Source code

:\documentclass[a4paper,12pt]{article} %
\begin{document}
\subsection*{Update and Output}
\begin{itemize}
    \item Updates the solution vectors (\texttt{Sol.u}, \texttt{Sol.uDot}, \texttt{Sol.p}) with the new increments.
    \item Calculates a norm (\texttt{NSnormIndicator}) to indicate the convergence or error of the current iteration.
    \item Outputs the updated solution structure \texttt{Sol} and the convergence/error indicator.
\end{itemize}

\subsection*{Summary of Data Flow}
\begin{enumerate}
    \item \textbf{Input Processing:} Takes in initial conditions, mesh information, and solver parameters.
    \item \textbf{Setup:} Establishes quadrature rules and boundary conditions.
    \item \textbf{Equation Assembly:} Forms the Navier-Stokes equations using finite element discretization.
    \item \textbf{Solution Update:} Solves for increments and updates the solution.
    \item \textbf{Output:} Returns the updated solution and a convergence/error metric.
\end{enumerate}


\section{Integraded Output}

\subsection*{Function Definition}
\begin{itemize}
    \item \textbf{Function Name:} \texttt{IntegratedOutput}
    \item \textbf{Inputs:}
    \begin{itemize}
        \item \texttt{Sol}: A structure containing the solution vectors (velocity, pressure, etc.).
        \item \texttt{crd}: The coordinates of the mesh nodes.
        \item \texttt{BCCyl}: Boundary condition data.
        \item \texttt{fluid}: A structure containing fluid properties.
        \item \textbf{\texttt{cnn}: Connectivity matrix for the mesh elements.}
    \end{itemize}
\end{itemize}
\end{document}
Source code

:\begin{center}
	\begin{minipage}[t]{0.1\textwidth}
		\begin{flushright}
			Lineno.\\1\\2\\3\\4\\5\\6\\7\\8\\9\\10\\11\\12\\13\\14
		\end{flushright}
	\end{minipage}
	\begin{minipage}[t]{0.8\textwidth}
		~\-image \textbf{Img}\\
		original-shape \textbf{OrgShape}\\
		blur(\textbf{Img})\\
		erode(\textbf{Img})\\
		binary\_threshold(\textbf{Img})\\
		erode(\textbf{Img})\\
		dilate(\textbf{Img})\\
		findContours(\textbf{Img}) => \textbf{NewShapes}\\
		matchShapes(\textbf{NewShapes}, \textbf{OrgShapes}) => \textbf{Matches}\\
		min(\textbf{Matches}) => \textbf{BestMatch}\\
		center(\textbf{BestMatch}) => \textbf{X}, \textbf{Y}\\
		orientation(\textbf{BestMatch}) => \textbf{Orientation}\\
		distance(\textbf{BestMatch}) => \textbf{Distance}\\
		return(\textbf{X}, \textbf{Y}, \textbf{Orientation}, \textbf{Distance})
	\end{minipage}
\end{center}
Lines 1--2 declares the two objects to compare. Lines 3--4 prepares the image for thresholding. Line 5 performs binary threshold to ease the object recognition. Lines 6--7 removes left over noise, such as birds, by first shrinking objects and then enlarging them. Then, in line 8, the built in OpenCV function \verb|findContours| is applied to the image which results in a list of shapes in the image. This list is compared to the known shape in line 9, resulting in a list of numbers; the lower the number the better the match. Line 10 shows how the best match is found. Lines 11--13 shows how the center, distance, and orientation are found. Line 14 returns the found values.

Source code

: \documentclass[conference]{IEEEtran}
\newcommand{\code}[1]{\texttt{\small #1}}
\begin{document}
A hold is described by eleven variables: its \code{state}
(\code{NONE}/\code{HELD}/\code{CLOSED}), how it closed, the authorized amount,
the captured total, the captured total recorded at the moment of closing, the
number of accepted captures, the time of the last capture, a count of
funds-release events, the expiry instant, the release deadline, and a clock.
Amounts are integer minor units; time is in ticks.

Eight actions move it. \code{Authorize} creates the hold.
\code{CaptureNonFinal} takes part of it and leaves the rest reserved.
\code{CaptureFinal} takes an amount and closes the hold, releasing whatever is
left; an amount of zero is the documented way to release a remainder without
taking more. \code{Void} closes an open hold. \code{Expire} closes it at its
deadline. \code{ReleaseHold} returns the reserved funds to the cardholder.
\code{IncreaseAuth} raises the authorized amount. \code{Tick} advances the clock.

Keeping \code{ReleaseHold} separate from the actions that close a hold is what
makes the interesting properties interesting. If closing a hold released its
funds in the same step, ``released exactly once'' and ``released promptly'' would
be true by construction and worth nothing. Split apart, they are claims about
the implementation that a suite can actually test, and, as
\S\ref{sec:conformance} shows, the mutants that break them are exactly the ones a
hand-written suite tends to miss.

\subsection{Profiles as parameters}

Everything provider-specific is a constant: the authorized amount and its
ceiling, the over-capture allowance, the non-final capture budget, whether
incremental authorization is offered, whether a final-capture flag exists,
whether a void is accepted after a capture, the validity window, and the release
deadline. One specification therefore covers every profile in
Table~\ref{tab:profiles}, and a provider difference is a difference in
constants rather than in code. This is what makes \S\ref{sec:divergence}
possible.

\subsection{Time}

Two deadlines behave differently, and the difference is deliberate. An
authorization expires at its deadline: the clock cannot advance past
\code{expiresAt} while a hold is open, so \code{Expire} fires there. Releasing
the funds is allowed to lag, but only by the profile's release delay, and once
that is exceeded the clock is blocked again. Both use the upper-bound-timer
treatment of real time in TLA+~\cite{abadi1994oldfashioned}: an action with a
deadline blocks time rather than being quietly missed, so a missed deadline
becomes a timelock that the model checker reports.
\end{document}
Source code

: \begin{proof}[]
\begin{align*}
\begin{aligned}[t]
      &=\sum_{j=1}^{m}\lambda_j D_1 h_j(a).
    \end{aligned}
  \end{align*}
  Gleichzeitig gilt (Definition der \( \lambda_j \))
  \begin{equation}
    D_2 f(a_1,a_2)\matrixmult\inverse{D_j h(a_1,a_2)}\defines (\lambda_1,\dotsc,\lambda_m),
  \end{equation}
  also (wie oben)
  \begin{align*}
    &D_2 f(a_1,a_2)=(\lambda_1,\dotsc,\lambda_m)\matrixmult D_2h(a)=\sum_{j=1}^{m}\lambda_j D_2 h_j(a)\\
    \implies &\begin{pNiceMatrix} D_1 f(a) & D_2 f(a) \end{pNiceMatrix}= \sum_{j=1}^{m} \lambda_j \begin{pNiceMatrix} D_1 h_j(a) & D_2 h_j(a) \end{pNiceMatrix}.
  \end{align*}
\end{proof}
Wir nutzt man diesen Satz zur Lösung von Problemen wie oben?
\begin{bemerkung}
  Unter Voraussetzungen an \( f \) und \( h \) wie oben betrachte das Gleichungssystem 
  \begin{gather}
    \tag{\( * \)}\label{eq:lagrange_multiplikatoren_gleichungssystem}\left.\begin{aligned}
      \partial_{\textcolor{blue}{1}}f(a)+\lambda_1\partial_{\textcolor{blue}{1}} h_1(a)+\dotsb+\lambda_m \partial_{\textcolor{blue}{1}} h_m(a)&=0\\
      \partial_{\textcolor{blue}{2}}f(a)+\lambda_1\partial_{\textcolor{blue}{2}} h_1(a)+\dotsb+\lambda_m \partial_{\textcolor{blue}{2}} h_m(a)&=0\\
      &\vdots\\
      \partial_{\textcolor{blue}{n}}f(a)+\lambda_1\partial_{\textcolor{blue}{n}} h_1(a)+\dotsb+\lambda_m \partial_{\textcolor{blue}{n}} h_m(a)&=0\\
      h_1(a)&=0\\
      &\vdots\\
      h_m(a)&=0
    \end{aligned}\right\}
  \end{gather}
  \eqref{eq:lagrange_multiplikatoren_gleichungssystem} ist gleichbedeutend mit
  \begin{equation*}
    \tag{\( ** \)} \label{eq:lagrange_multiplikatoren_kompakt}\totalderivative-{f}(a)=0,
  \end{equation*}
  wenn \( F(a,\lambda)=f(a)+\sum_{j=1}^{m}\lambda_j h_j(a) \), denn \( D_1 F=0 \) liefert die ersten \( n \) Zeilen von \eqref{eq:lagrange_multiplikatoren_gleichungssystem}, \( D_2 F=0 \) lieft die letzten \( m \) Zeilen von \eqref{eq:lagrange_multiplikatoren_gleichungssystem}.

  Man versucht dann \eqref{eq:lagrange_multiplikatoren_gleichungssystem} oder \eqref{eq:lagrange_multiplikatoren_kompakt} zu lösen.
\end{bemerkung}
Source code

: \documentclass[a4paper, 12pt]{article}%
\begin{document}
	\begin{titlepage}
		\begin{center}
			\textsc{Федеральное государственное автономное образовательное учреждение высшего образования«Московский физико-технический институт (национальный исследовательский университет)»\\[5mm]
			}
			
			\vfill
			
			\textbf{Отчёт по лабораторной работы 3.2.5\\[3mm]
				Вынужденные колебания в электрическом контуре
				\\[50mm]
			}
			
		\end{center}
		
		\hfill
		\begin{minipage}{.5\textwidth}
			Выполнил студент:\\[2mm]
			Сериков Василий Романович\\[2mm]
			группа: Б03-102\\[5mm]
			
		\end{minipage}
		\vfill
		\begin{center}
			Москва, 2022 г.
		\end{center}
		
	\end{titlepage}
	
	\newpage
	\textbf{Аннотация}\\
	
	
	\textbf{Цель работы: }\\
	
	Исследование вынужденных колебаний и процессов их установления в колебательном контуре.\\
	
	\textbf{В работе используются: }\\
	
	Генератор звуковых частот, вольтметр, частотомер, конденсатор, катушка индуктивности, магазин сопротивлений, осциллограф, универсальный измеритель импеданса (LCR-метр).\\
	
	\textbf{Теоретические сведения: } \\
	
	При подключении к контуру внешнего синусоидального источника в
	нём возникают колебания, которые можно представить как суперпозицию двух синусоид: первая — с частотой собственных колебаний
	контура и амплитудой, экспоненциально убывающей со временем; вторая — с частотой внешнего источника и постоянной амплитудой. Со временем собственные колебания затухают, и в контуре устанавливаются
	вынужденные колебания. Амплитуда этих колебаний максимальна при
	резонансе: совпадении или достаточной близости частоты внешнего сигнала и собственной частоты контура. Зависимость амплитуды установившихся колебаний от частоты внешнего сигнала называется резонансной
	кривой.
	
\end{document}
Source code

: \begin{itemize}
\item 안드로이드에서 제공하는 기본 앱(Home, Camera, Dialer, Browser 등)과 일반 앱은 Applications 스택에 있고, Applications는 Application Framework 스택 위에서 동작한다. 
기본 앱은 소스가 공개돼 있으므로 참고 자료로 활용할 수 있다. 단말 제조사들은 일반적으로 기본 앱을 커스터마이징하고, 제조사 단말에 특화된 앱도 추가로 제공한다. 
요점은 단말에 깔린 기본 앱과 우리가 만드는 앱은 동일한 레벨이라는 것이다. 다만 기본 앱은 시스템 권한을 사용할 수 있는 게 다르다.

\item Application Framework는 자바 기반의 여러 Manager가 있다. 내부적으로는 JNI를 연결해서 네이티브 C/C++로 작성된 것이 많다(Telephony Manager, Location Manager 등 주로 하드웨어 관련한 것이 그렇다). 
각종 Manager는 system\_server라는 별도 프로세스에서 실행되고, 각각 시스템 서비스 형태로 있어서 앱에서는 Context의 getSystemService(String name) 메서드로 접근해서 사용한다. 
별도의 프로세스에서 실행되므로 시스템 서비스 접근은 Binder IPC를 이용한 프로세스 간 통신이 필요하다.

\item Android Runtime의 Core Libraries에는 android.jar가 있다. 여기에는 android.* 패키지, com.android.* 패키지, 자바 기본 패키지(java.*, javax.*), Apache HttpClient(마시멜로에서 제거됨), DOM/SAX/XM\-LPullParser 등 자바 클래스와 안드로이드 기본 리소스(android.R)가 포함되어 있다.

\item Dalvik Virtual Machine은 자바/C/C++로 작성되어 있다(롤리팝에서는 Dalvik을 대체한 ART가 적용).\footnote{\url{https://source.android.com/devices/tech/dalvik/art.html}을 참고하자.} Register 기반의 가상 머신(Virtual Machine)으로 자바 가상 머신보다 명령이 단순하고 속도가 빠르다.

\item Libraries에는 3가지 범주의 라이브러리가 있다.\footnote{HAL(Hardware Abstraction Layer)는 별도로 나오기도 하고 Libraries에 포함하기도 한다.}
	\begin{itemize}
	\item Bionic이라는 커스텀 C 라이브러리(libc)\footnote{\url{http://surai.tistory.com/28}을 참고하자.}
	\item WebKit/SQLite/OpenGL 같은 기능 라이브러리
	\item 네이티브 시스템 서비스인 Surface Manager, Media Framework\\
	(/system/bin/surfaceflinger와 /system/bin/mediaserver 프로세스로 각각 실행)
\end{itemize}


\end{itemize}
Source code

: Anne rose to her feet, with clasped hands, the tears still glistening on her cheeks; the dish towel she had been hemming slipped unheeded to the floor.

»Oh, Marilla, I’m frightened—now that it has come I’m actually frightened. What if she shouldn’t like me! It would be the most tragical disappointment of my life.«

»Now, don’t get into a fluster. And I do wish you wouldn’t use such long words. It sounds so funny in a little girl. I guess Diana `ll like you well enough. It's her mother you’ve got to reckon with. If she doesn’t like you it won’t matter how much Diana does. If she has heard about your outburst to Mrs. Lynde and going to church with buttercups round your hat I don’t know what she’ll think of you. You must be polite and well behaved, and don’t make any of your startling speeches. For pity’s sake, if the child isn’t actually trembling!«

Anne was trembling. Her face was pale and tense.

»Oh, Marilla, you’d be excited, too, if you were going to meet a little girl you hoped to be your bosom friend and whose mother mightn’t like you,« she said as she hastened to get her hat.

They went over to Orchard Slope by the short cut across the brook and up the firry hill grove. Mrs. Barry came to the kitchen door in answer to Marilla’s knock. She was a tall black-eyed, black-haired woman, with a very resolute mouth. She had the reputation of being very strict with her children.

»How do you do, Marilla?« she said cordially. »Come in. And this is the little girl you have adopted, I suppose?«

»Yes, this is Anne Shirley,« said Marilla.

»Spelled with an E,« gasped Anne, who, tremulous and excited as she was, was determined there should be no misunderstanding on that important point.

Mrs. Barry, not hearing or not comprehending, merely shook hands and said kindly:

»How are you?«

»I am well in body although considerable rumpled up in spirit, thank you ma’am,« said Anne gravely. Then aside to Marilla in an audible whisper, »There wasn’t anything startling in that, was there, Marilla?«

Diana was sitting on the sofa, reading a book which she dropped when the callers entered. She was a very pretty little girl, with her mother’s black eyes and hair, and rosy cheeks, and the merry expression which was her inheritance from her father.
|---|
■ **WORK TO BE COMPLETED**
In the listing, count every line holding the word "center"; answer with the count alone.

■ **ANSWER TO THE EXERCISE**
8